> EXERCISE INSTRUCTIONS
Please return every line of the records below that holds the word "directly".

> PROVIDED DATA
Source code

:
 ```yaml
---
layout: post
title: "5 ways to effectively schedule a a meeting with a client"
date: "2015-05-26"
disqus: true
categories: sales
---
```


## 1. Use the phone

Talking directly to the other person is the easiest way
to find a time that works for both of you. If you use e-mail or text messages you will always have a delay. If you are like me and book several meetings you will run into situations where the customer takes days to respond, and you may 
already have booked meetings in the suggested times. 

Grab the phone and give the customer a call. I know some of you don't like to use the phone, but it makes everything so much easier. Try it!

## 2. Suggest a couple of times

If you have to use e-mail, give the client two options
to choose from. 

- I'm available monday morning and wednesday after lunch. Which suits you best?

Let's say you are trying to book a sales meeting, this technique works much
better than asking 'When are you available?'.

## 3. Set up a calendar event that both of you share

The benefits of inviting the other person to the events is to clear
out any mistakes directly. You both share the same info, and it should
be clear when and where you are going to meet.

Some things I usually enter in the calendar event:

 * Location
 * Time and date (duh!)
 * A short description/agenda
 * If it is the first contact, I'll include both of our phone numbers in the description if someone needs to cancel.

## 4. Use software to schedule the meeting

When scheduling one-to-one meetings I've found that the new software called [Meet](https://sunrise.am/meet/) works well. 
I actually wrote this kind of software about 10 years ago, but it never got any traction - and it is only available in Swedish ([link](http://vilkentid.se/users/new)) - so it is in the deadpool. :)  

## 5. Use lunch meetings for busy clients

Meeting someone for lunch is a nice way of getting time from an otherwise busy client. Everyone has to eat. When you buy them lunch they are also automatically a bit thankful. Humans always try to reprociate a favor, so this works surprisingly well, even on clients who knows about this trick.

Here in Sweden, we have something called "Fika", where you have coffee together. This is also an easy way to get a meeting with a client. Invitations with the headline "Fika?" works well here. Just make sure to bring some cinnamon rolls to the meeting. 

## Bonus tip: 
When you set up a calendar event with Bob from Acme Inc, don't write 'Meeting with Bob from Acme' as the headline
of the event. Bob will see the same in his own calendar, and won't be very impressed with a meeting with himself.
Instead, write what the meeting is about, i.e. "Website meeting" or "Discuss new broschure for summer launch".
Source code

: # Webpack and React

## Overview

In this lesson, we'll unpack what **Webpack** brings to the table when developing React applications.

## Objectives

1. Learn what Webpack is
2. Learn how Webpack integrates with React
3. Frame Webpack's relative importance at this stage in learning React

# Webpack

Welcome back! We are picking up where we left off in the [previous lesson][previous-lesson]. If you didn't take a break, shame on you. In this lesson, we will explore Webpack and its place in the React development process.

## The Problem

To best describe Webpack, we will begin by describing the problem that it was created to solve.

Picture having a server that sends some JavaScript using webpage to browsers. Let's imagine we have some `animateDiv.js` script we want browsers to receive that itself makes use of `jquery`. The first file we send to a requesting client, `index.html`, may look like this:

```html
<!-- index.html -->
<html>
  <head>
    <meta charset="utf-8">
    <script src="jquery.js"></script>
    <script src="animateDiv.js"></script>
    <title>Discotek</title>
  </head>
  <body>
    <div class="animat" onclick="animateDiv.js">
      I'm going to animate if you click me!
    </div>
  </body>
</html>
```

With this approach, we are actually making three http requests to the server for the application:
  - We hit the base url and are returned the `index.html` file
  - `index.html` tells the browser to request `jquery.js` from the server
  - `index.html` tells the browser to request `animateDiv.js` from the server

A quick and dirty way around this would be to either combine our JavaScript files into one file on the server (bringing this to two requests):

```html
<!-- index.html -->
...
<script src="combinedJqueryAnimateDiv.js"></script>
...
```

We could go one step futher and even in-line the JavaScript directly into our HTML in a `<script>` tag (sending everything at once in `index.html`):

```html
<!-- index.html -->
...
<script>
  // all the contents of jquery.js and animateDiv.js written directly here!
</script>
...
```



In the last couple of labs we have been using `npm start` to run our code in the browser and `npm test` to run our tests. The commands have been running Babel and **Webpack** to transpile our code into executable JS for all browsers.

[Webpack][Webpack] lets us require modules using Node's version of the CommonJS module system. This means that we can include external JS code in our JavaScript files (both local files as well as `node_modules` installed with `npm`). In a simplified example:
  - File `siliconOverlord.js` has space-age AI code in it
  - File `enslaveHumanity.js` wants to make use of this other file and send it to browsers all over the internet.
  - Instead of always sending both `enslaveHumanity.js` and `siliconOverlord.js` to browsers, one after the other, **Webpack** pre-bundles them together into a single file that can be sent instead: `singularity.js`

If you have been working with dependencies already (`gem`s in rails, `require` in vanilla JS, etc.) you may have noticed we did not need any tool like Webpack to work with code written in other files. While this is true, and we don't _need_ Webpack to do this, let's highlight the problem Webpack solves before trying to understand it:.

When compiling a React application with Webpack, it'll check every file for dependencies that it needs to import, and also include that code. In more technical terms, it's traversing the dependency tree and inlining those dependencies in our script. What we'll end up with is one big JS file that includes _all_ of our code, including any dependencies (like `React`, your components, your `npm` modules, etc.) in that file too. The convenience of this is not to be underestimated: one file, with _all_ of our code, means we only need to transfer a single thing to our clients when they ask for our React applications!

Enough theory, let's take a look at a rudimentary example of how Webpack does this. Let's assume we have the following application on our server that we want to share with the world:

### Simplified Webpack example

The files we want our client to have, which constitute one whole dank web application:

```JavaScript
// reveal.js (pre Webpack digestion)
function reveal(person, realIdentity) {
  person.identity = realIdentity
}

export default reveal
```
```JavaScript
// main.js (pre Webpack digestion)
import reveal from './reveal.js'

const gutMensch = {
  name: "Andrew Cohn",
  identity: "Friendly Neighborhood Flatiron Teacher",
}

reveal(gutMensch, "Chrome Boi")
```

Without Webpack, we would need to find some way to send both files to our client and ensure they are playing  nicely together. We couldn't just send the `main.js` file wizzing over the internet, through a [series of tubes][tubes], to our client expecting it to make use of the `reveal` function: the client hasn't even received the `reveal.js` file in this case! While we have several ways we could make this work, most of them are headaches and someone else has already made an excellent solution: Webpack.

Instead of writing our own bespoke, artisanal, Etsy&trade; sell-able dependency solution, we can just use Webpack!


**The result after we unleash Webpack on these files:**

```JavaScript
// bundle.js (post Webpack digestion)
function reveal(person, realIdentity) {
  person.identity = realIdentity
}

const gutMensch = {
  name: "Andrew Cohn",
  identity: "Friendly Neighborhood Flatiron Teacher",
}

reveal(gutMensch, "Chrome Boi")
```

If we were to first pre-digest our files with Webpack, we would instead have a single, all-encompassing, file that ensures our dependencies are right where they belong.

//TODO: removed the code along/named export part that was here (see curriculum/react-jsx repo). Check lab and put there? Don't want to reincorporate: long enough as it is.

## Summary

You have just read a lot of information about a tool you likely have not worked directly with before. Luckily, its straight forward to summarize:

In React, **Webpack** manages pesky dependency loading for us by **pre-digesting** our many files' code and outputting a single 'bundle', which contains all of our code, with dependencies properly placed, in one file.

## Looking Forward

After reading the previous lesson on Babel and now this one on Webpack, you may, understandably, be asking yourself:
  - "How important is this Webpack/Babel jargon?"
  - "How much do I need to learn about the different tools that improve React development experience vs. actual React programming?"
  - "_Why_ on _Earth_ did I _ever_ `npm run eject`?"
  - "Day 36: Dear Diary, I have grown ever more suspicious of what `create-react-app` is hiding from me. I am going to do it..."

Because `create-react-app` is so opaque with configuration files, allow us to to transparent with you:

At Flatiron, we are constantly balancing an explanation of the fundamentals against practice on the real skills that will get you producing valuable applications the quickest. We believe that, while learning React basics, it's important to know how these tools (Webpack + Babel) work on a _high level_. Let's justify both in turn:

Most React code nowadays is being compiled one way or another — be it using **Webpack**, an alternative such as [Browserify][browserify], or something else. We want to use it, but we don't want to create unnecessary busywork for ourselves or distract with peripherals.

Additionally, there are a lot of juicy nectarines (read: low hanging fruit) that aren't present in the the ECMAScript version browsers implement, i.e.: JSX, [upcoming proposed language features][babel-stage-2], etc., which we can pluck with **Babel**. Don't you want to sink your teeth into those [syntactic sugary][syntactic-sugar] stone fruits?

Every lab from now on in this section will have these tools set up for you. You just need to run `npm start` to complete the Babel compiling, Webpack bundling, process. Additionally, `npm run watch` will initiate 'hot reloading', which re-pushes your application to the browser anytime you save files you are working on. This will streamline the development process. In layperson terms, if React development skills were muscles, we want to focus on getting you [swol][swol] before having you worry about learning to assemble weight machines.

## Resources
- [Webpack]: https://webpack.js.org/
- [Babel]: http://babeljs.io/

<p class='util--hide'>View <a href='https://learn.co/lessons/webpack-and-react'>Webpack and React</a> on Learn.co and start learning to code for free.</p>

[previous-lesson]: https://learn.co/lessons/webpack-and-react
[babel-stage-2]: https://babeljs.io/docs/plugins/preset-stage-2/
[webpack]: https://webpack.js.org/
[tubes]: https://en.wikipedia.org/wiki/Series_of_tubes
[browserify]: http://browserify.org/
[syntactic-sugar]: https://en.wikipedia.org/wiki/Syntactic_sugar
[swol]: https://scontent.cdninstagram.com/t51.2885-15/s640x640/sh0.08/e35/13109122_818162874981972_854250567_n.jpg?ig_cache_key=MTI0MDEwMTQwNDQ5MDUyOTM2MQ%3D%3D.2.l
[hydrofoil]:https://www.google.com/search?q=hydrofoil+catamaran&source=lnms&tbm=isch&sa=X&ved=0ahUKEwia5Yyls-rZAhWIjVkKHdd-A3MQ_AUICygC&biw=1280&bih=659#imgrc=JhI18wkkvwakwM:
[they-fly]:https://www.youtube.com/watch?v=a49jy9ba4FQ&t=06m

> ANSWER SPACE
Talking directly to the other person is the easiest way
out any mistakes directly. You both share the same info, and it should
We could go one step futher and even in-line the JavaScript directly into our HTML in a `<script>` tag (sending everything at once in `index.html`):
  // all the contents of jquery.js and animateDiv.js written directly here!
You have just read a lot of information about a tool you likely have not worked directly with before. Luckily, its straight forward to summarize:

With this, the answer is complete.